The full listing, written out exactly and without images, is the expected result.
----
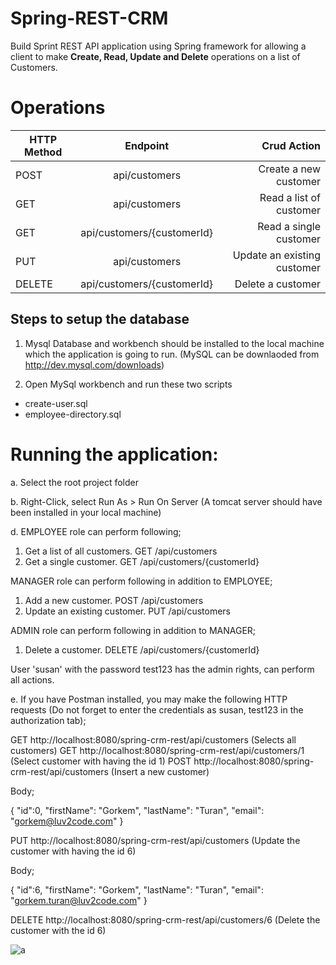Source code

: # Spring-REST-CRM

Build Sprint REST API application using Spring framework for allowing a client to make **Create, Read, Update and Delete** operations on a list of Customers. 

# Operations

| HTTP Method        | Endpoint           | Crud Action  |
| ------------- |:-------------:| -----:|
| POST     | api/customers | Create a new customer  |
| GET      | api/customers      |   Read a list of customer |
| GET      | api/customers/{customerId}      |   Read a single customer |
| PUT | api/customers     |    Update an existing customer   |
| DELETE | api/customers/{customerId} | Delete a customer |

## Steps to setup the database

1. Mysql Database and workbench should be installed to the local machine which the application is going to run. (MySQL can be downlaoded from http://dev.mysql.com/downloads)

2. Open MySql workbench and run these two scripts 
- create-user.sql
- employee-directory.sql


# Running the application:


a. Select the root project folder

b. Right-Click, select Run As > Run On Server (A tomcat server should have been installed in your local machine)



d. EMPLOYEE role can perform following;

  1. Get a list of all customers. GET /api/customers
  2. Get a single customer. GET /api/customers/{customerId}
  
  MANAGER role can perform following in addition to EMPLOYEE;
  
  1. Add a new customer. POST /api/customers
  2. Update an existing customer. PUT /api/customers
  
  ADMIN role can perform following in addition to MANAGER;
  
  1. Delete a customer. DELETE /api/customers/{customerId}

  User 'susan' with the password test123 has the admin rights, can perform all actions.

 
e. If you have Postman installed, you may make the following HTTP requests (Do not forget to enter the credentials as
susan, test123 in the authorization tab); 


GET http://localhost:8080/spring-crm-rest/api/customers (Selects all customers)
GET http://localhost:8080/spring-crm-rest/api/customers/1 (Select customer with having the id 1)
POST http://localhost:8080/spring-crm-rest/api/customers (Insert a new customer)

Body;

{
  "id":0,
  "firstName": "Gorkem",
  "lastName": "Turan",
  "email": "gorkem@luv2code.com"
}

PUT http://localhost:8080/spring-crm-rest/api/customers (Update the customer with having the id 6)
  
Body;

{
  "id":6,
  "firstName": "Gorkem",
  "lastName": "Turan",
  "email": "gorkem.turan@luv2code.com"
}

DELETE http://localhost:8080/spring-crm-rest/api/customers/6 (Delete the customer with the id 6)

![a](https://user-images.githubusercontent.com/26305085/63658429-7b4a9880-c778-11e9-86fb-430518ccd670.gif)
----
▶ **ANSWER BOX**
Source code

: # Spring-REST-CRM

Build Sprint REST API application using Spring framework for allowing a client to make **Create, Read, Update and Delete** operations on a list of Customers. 

# Operations

| HTTP Method        | Endpoint           | Crud Action  |
| ------------- |:-------------:| -----:|
| POST     | api/customers | Create a new customer  |
| GET      | api/customers      |   Read a list of customer |
| GET      | api/customers/{customerId}      |   Read a single customer |
| PUT | api/customers     |    Update an existing customer   |
| DELETE | api/customers/{customerId} | Delete a customer |

## Steps to setup the database

1. Mysql Database and workbench should be installed to the local machine which the application is going to run. (MySQL can be downlaoded from http://dev.mysql.com/downloads)

2. Open MySql workbench and run these two scripts 
- create-user.sql
- employee-directory.sql


# Running the application:


a. Select the root project folder

b. Right-Click, select Run As > Run On Server (A tomcat server should have been installed in your local machine)



d. EMPLOYEE role can perform following;

  1. Get a list of all customers. GET /api/customers
  2. Get a single customer. GET /api/customers/{customerId}
  
  MANAGER role can perform following in addition to EMPLOYEE;
  
  1. Add a new customer. POST /api/customers
  2. Update an existing customer. PUT /api/customers
  
  ADMIN role can perform following in addition to MANAGER;
  
  1. Delete a customer. DELETE /api/customers/{customerId}

  User 'susan' with the password test123 has the admin rights, can perform all actions.

 
e. If you have Postman installed, you may make the following HTTP requests (Do not forget to enter the credentials as
susan, test123 in the authorization tab); 


GET http://localhost:8080/spring-crm-rest/api/customers (Selects all customers)
GET http://localhost:8080/spring-crm-rest/api/customers/1 (Select customer with having the id 1)
POST http://localhost:8080/spring-crm-rest/api/customers (Insert a new customer)

Body;

{
  "id":0,
  "firstName": "Gorkem",
  "lastName": "Turan",
  "email": "gorkem@luv2code.com"
}

PUT http://localhost:8080/spring-crm-rest/api/customers (Update the customer with having the id 6)
  
Body;

{
  "id":6,
  "firstName": "Gorkem",
  "lastName": "Turan",
  "email": "gorkem.turan@luv2code.com"
}

DELETE http://localhost:8080/spring-crm-rest/api/customers/6 (Delete the customer with the id 6)

![a](https://user-images.githubusercontent.com/26305085/63658429-7b4a9880-c778-11e9-86fb-430518ccd670.gif)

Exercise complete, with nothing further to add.